The mango tree would have told of losing its fruit before it ripened.
Of fruit bats dangling off branches, seeking refuge after the cyclone.
And the avocado tree that grew so high and wide, when it bore fruit it fell and covered the ground.
Attracting birds and tourists and worms and enterprising children keen to sell a basket for a $1.
I think back of the eucalyptus that greeted us every morning, shedding its leaves and withered bark for us to pick off the ground.
I remember the day my uncle decided to cut that beauty to the ground, to turn into posts of our house in Fagamalo.
And then finding those very posts, lying unused by the house, ...because they were never really needed.
One dumb human decision and we wake up to nothing but a lifeless tree stump.
Rest in peace Eucalyptus tree.
But the one with the colourful stories, is the coconut that stood proudly at the back, away from the houses, and the prying eyes of nosey adults.
That coconut saw busy little people building houses made of grass and sticks and cardboard, filled with earthly cutlery and cakes and pies made of mud and worms and pungent beaten leaves.
But its not just the trees that will tell the full story.
For in the corner of the field, beneath the blooming teuila stalks, sits an ancient rock, oddly shaped, but perfectly flat at the top, where children perch and sing.
Where fights are won and losers are pushed off.
Where one can hear the illicit conversations from the roadside, when you stand tippy toed and hold your breath momentarily.
Unseen and unhear by no one, except the teuila leaves, the ancient rock and the corpse of a eucalyptus tree.


Sunday, July 29, 2012

Folded memories

This afternoon, I found a piece of paper folded and a little bit munted in my blazer pocket.

Maeva had drawn a picture for me of herself and her two friends at school.

I remember at the time, I was rushing to get her from after school care before I got fined for late pick up.

While I was half dragging her to the car, she continued to rave on and on about her picture - but, I was thinking, oh be quiet, and let's go home, I am tired and there is a 13kg Tui weighing heavily on my hip!

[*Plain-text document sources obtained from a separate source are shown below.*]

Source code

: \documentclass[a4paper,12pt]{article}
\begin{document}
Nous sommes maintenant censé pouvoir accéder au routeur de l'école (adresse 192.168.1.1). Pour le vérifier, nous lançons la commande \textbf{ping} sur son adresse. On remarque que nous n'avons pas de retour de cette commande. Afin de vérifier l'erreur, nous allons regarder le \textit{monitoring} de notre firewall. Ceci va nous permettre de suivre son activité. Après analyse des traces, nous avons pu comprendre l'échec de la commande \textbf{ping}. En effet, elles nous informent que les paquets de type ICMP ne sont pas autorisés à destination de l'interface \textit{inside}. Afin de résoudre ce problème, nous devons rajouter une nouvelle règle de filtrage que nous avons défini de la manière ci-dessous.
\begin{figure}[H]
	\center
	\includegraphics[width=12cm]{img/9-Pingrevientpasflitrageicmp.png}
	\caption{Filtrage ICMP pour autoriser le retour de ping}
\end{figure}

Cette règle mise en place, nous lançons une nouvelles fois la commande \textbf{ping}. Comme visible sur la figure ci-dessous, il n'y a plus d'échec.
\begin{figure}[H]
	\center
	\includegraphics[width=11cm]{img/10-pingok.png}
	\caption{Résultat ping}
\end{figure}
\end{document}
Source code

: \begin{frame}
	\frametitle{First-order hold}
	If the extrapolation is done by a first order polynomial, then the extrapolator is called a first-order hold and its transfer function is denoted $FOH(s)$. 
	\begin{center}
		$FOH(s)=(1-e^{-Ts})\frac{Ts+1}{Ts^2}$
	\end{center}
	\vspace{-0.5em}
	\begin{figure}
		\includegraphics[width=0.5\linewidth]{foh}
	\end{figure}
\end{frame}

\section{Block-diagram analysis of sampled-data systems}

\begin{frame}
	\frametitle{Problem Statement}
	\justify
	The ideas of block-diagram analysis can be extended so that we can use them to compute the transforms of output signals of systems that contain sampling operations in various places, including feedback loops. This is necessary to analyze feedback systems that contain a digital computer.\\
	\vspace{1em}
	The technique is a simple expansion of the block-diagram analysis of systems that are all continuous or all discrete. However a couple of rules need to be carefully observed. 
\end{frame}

.....and there it sat, forgotten in my pocket for the last few weeks, the drawing of the three little stick figures with curly hair and triangle dresses and flowers in their, Maeva if you read this when I'm dead (guilt trip time haha) just know that all your little drawings and creative work you bring home reminds me how smart and imaginative and fun you are!

And for me, I need to treasure these little things because you are growing up way too fast.


Sorry ma poustaque, I misplaced the pic again, but here's another of your drawings I found on my desktop.

Tuesday, July 24, 2012

That plane ride swallowed my Sunday.

We left Rarotonga on Saturday night, immediately after my last work do.

..where I ate limu (rimu in CI Maori) from Aitutaki, similar to ours but our grapes are a bit fatter..but same salty goodness, papaya, fish in coconut cream, rukau (luau) in coconut cream, chicken in coconut cream and um, coconut cream in coconut cream.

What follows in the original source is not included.